What the task requires
Your response should contain only the lines running from the top of the data below through the line with "- [ ] To define a family of algorithms.", both included. Pictures must be omitted.

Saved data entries
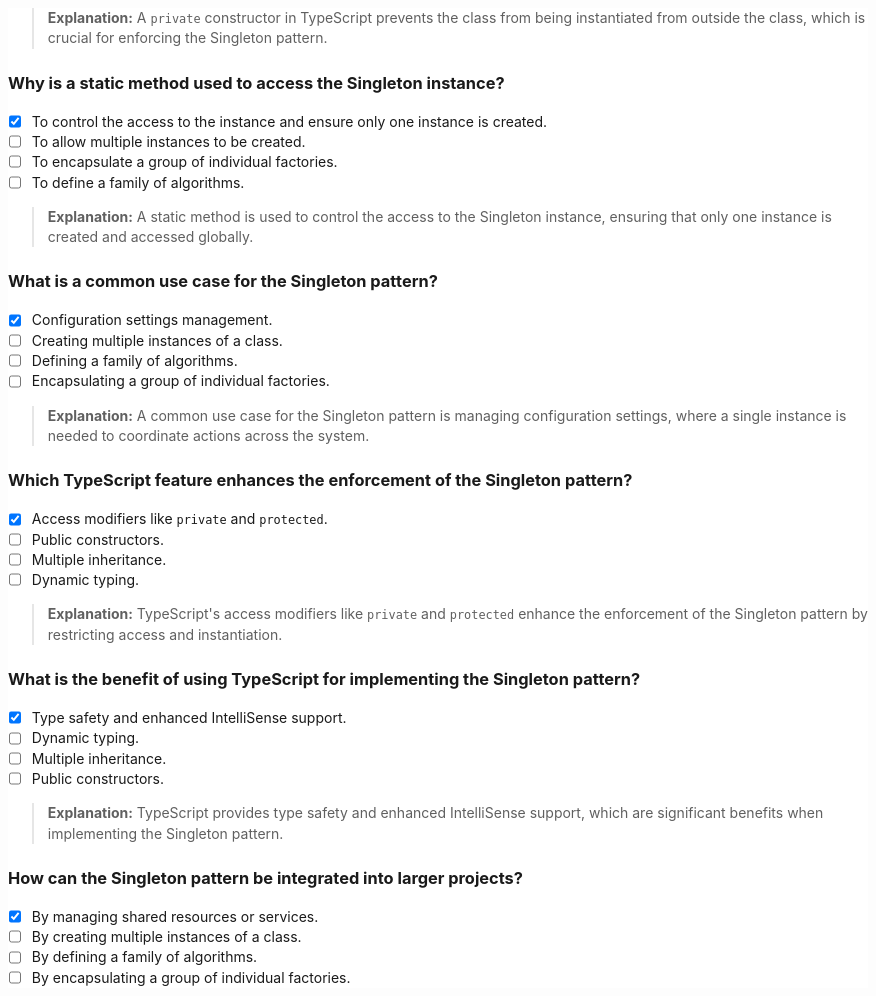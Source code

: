 > **Explanation:** A `private` constructor in TypeScript prevents the class from being instantiated from outside the class, which is crucial for enforcing the Singleton pattern.

### Why is a static method used to access the Singleton instance?

- [x] To control the access to the instance and ensure only one instance is created.
- [ ] To allow multiple instances to be created.
- [ ] To encapsulate a group of individual factories.
- [ ] To define a family of algorithms.

> **Explanation:** A static method is used to control the access to the Singleton instance, ensuring that only one instance is created and accessed globally.

### What is a common use case for the Singleton pattern?

- [x] Configuration settings management.
- [ ] Creating multiple instances of a class.
- [ ] Defining a family of algorithms.
- [ ] Encapsulating a group of individual factories.

> **Explanation:** A common use case for the Singleton pattern is managing configuration settings, where a single instance is needed to coordinate actions across the system.

### Which TypeScript feature enhances the enforcement of the Singleton pattern?

- [x] Access modifiers like `private` and `protected`.
- [ ] Public constructors.
- [ ] Multiple inheritance.
- [ ] Dynamic typing.

> **Explanation:** TypeScript's access modifiers like `private` and `protected` enhance the enforcement of the Singleton pattern by restricting access and instantiation.

### What is the benefit of using TypeScript for implementing the Singleton pattern?

- [x] Type safety and enhanced IntelliSense support.
- [ ] Dynamic typing.
- [ ] Multiple inheritance.
- [ ] Public constructors.

> **Explanation:** TypeScript provides type safety and enhanced IntelliSense support, which are significant benefits when implementing the Singleton pattern.

### How can the Singleton pattern be integrated into larger projects?

- [x] By managing shared resources or services.
- [ ] By creating multiple instances of a class.
- [ ] By defining a family of algorithms.
- [ ] By encapsulating a group of individual factories.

Reply to the task
Source code

: > **Explanation:** A `private` constructor in TypeScript prevents the class from being instantiated from outside the class, which is crucial for enforcing the Singleton pattern.

### Why is a static method used to access the Singleton instance?

- [x] To control the access to the instance and ensure only one instance is created.
- [ ] To allow multiple instances to be created.
- [ ] To encapsulate a group of individual factories.
- [ ] To define a family of algorithms.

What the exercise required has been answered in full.